Yesterday, I found myself at home and at " loose ends" with way too much time on my hands. Bored, and thinking about my first attempt at college long ago, I dug out some old yearbooks{ are yearbooks even a thing nowadays?} from West Liberty State College & posted some fun photos of my gang from the English department during the years 1994-97. One of our former professors had just died, and thinking about her took me down a pleasant walk on Memory Lane.
Those first three years at West Liberty State College { now known as West Liberty University} were formative for me. It wasn't until I got away from the hellish restraints of high school that I met my own friend, and started to grow into the person I've always been. High school was hellish for me--- although I played sports & participated in chorus & other activities, I really did not enjoy a social life. In spite of my status as an athlete, other girls bullied me while most boys ignored me. I did not attend either prom. No one asked me to go, and I was way too bashful to even entertain the idea of asking out my crush. In the Dark ages of 1994, groups of students without dates absolutely did not attend dances alone or with same-gender friends-- I am grateful that today's dateless young people have that option.

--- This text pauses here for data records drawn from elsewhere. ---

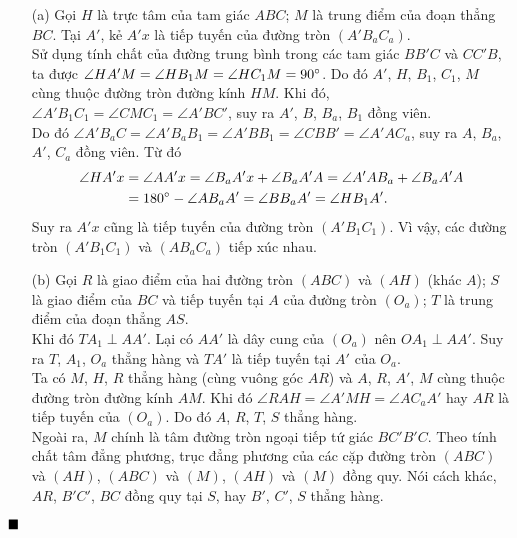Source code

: \documentclass{article} %
\newenvironment{solution}[1][Lời giải]{%
  \proof[\faPenNib \hspace{0.2cm} \ttfamily \scshape \large #1]%
}{\(\hfill \blacksquare\){\parfillskip0pt\par}}
\begin{document}
        \begin{solution}
            \hfill
            \begin{enumerate}
                \item[(a)] Gọi \(H\) là trực tâm của tam giác \(ABC\); \(M\) là trung điểm của đoạn thẳng \(BC\). Tại \(A'\), kẻ \(A'x\) là tiếp tuyến của đường tròn \((A'B_aC_a)\).\\
                Sử dụng tính chất của đường trung bình trong các tam giác \(BB'C\) và \(CC'B\), ta được \(\angle HA'M = \angle HB_1M = \angle HC_1M = 90 \degree\). Do đó \(A'\), \(H\), \(B_1\), \(C_1\), \(M\) cùng thuộc đường tròn đường kính \(HM\). Khi đó, \(\angle A'B_1C_1 = \angle CMC_1 = \angle A'BC'\), suy ra \(A'\), \(B\), \(B_a\), \(B_1\) đồng viên.\\
                Do đó \(\angle A'B_aC = \angle A'B_aB_1 = \angle A'BB_1 = \angle CBB' = \angle A'AC_a\), suy ra \(A\), \(B_a\), \(A'\), \(C_a\) đồng viên. Từ đó
                \begin{equation}
                    \begin{aligned}
                        \angle HA'x &= \angle AA'x = \angle B_aA'x + \angle B_aA'A = \angle A'AB_a + \angle B_aA'A \\
                        &= 180 \degree - \angle AB_aA' = \angle BB_aA' = \angle HB_1A'.
                    \end{aligned}
                    \notag
                \end{equation}
                Suy ra \(A'x\) cũng là tiếp tuyến của đường tròn \((A'B_1C_1)\). Vì vậy, các đường tròn \((A'B_1C_1)\) và \((AB_aC_a)\) tiếp xúc nhau.
                \item[(b)] Gọi \(R\) là giao điểm của hai đường tròn \((ABC)\) và \((AH)\) (khác \(A\)); \(S\) là giao điểm của \(BC\) và tiếp tuyến tại \(A\) của đường tròn \((O_a)\); \(T\) là trung điểm của đoạn thẳng \(AS\).\\
                Khi đó \(TA_1 \perp AA'\). Lại có \(AA'\) là dây cung của \((O_a)\) nên \(OA_1 \perp AA'\). Suy ra \(T\), \(A_1\), \(O_a\) thẳng hàng và \(TA'\) là tiếp tuyến tại \(A'\) của \(O_a\).\\
                Ta có \(M\), \(H\), \(R\) thẳng hàng (cùng vuông góc \(AR\)) và \(A\), \(R\), \(A'\), \(M\) cùng thuộc đường tròn đường kính \(AM\). Khi đó \(\angle RAH = \angle A'MH = \angle AC_aA'\) hay \(AR\) là tiếp tuyến của \((O_a)\). Do đó \(A\), \(R\), \(T\), \(S\) thẳng hàng.\\
                Ngoài ra, \(M\) chính là tâm đường tròn ngoại tiếp tứ giác \(BC'B'C\). Theo tính chất tâm đẳng phương, trục đẳng phương của các cặp đường tròn \((ABC)\) và \((AH)\), \((ABC)\) và \((M)\), \((AH)\) và \((M)\) đồng quy. Nói cách khác, \(AR\), \(B'C'\), \(BC\) đồng quy tại \(S\), hay \(B'\), \(C'\), \(S\) thẳng hàng.\\

\end{enumerate}
\end{solution}
\end{document}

Anyway, bottom line is-- I HATED high school. I could not wait to get away from people who had known me as " shy , mousy Sarah" and start to live my life on my own terms. At West Liberty I found not one but TWO groups of friends-- people on whom this day still make me smile or cry with their Facebook posts. Social media, for all its many pitfalls, has brought my motley crew of English majors & my " Lunch Bunch" friends together.
In the twenty-five years since I first set foot on the beautiful mountaintop campus, I have changed a lot. However, I see in myself bits & pieces of the Sarah who started to thrive during my first three years of college. As I continue to live and grow, the spirited Sarah whom my Pensacola people know thanks my West Liberty crews for loving me into being.
Part of my soul will always be connected to the Hilltop.